• Work instruction: Every line from the one with "The docs navigation" to the end of the data needs to be copied exactly, and no line before it.
Segment Start: Records for processing
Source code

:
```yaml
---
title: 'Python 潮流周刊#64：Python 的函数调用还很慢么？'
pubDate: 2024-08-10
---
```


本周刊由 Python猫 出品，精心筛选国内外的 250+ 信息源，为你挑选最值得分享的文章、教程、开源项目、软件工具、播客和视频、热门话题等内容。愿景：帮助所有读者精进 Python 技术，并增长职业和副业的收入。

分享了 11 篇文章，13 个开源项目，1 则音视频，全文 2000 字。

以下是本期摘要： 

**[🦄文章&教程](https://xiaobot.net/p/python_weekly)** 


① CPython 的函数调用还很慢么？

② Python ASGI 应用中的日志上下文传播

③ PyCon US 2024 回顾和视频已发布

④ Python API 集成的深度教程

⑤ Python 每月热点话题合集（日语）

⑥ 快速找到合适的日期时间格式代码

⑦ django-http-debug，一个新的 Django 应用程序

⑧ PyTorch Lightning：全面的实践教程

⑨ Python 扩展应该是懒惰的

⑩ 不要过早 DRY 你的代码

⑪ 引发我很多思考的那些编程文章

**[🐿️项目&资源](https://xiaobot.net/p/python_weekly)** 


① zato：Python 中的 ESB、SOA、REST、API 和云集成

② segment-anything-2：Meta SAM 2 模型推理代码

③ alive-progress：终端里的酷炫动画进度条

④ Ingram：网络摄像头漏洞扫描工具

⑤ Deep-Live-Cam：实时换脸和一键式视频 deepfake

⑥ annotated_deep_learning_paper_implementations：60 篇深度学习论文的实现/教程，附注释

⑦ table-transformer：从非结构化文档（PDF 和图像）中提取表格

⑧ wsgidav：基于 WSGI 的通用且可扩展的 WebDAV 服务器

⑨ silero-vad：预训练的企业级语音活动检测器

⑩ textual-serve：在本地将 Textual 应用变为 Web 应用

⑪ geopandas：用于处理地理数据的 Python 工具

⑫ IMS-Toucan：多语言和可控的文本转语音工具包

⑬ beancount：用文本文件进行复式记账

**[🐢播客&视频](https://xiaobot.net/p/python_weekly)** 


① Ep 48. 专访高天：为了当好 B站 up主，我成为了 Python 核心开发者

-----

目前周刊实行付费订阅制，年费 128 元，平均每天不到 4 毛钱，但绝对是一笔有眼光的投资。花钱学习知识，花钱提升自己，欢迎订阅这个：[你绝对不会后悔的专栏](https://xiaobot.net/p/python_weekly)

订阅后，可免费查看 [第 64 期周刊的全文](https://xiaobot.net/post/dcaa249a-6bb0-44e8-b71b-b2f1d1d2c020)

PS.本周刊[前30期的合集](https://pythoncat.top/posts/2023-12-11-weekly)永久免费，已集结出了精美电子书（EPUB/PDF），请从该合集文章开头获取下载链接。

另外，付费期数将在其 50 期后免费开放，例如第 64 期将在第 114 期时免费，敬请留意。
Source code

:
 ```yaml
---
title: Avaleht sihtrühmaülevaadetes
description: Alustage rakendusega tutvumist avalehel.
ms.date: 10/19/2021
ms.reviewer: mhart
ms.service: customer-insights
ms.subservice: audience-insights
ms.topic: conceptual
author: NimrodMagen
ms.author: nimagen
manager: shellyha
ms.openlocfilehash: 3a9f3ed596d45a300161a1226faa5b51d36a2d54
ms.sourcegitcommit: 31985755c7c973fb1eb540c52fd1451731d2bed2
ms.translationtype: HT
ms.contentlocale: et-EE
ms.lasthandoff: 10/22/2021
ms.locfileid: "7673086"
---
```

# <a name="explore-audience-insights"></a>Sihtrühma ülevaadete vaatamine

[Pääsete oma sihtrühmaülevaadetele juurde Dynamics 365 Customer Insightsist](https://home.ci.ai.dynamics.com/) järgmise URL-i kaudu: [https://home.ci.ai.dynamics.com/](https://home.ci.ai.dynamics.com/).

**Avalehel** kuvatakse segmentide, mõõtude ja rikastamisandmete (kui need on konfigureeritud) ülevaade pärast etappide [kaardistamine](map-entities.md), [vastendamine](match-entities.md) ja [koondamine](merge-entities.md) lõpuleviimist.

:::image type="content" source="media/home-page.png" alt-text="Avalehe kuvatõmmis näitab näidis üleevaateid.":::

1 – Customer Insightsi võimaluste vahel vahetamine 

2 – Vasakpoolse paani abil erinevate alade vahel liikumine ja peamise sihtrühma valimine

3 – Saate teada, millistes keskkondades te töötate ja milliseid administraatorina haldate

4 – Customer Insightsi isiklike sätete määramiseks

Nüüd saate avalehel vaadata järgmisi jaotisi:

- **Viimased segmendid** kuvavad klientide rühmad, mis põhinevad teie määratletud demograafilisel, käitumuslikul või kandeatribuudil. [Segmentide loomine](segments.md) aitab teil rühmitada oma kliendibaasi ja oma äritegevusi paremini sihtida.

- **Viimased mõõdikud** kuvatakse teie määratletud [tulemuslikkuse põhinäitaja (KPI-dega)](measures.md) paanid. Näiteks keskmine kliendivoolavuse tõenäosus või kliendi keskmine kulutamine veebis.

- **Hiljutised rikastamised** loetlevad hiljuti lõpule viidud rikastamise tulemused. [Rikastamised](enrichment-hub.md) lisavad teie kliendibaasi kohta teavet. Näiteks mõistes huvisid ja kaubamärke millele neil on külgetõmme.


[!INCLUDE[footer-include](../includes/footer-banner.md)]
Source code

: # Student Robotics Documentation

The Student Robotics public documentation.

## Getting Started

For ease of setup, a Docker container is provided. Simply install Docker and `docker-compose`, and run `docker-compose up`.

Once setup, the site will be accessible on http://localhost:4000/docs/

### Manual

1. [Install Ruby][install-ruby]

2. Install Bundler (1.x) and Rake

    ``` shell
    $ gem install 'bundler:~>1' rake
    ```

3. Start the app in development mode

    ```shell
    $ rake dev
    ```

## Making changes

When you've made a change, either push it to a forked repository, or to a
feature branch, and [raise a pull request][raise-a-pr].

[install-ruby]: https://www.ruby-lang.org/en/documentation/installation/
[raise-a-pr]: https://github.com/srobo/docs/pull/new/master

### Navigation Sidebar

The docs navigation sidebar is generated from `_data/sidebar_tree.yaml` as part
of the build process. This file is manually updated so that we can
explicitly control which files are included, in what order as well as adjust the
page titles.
Segment End: Records for processing
• Solution to this exercise:
The docs navigation sidebar is generated from `_data/sidebar_tree.yaml` as part
of the build process. This file is manually updated so that we can
explicitly control which files are included, in what order as well as adjust the
page titles.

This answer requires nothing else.